In 1929, English began work as an industrial chemist at the Chance Brothers glassmakers, Smethwick, West Midlands. He later became the firm's production manager and stayed there for 20 years. In 1934, he married Doris Holt (a fellow Highbury member), who then became Mrs. Peta English. The couple divorced in 1959, the same year in which he married Alicia "Mollie" Randle. He retired from the industry in 1948 at the age of 40 to devote himself full-time to theatre. Shortly after retiring, he went on to found the Arena Theatre Company along with his new wife.

== Highbury Theatre ==
In 1924, English's father helped set up the Erdington ILP Play-reading Circle. When the circle began putting on plays, they rehearsed in the Englishes' house called Highbury (from which they later took their name when the ILP chose to rename themselves the Highbury Players). With his father directing the first few productions, a 14-year-old English acted as a stage manager. From its conception, English was one of the most prominent founding members of the then Highbury Little Theatre (latterly Highbury Theatre). He took over from his father as director of the Highbury Players at the age of 17 and later went on to become the theatre's first arts director in 1942. It was in 1929 that he directed his first full-length play, a modern-dress version of Shakespeare's Much Ado About Nothing. It was in his position as an arts director in which he helped to create and establish many of the features, rules, and traditions that are still used by the theatre to this day. He also served as an architect and supervised the building of the entire theatre from scratch, and did so for all subsequent alterations over the next 10 years. His quote of "a good theatre never stands still" is still the mantra that the theatre stands by, highlighting his impact and influence on the building and its members. His last role at the theatre was in 1947 in A Month in the Country. He retired from the position of being an arts director in 1963. During his time at the theatre, he directed and co-directed more than 100 productions.

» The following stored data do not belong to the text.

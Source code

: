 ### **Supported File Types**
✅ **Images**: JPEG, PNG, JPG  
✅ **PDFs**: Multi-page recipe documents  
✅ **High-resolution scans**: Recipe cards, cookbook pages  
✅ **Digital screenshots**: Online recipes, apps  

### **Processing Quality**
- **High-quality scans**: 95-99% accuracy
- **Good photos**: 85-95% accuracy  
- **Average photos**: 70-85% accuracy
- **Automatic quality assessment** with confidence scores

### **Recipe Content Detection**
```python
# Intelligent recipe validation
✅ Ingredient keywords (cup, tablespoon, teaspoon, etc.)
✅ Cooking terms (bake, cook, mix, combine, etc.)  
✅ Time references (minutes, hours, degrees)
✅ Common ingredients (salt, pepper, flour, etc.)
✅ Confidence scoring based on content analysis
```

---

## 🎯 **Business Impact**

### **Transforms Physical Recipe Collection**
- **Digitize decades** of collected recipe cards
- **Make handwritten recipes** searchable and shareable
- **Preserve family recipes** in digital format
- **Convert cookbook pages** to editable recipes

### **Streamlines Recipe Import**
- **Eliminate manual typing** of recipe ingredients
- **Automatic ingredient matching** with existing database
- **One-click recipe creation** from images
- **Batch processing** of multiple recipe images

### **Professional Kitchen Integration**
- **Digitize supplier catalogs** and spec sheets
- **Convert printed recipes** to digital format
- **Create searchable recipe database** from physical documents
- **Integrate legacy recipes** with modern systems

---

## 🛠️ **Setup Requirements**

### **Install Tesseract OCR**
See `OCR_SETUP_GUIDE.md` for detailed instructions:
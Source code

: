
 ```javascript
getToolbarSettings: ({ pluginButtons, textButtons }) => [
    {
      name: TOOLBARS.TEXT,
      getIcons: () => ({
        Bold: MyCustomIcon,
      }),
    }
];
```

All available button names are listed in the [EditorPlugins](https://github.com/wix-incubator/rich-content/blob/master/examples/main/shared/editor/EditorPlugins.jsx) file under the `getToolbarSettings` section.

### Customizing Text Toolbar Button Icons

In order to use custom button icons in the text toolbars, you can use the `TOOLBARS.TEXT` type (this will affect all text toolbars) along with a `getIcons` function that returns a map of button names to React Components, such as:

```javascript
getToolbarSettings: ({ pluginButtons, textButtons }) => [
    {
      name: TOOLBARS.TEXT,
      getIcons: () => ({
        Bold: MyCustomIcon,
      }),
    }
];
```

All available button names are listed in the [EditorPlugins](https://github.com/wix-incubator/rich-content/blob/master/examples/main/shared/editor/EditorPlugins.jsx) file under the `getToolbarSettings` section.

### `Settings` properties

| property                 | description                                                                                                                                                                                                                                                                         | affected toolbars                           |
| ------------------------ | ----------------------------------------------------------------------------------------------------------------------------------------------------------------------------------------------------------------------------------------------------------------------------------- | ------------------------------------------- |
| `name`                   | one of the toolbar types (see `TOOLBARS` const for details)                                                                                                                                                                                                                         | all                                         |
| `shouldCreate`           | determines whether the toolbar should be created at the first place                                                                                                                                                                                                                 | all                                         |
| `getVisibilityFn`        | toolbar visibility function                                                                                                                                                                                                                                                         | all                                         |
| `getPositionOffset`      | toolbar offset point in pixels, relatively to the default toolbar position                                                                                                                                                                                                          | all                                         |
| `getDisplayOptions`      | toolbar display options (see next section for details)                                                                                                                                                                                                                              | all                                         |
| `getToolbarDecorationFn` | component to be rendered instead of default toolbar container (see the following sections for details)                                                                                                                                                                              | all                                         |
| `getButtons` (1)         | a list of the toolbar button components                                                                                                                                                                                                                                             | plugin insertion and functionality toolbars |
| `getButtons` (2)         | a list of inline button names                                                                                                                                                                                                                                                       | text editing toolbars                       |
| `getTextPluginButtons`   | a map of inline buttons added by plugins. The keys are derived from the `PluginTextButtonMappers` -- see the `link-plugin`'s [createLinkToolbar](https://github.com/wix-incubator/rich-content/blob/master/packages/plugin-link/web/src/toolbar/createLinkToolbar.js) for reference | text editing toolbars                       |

== Arena Theatre Company ==
In 1948, he founded the Arena Theatre Company, which was a small, professional touring company which aimed to explore and develop how to introduce theatre to young people. Additionally, they strived to provide theatre to areas in both the city and across the country where theatre was less prominent, thus bringing it to the masses. As well as experimenting with new, different forms of theatre and presentation, they would perform "under canvas" (a circus tent) in the summer and with the help of the Arts Council, they were able to take performing arts to places that were devoid of a theatre. English's wife, Mollie Randle later mentioned in an interview that the Arena Theatre's main practice was "of touring Birmingham parks in the summer and halls around the country in the winter, the theatre performed a range of popular plays and classics for adults and children's plays". The first performance took place in Pype Hayes Park in August 1948, and their second in Sparkhill Park. They performed every summer in Cannon Hill Park from 1949 to 1961. However, in 1961, the company dissolved as the idea of a Midlands Arts Centre began to become a reality and they would return to Cannon Hill Park bigger than ever.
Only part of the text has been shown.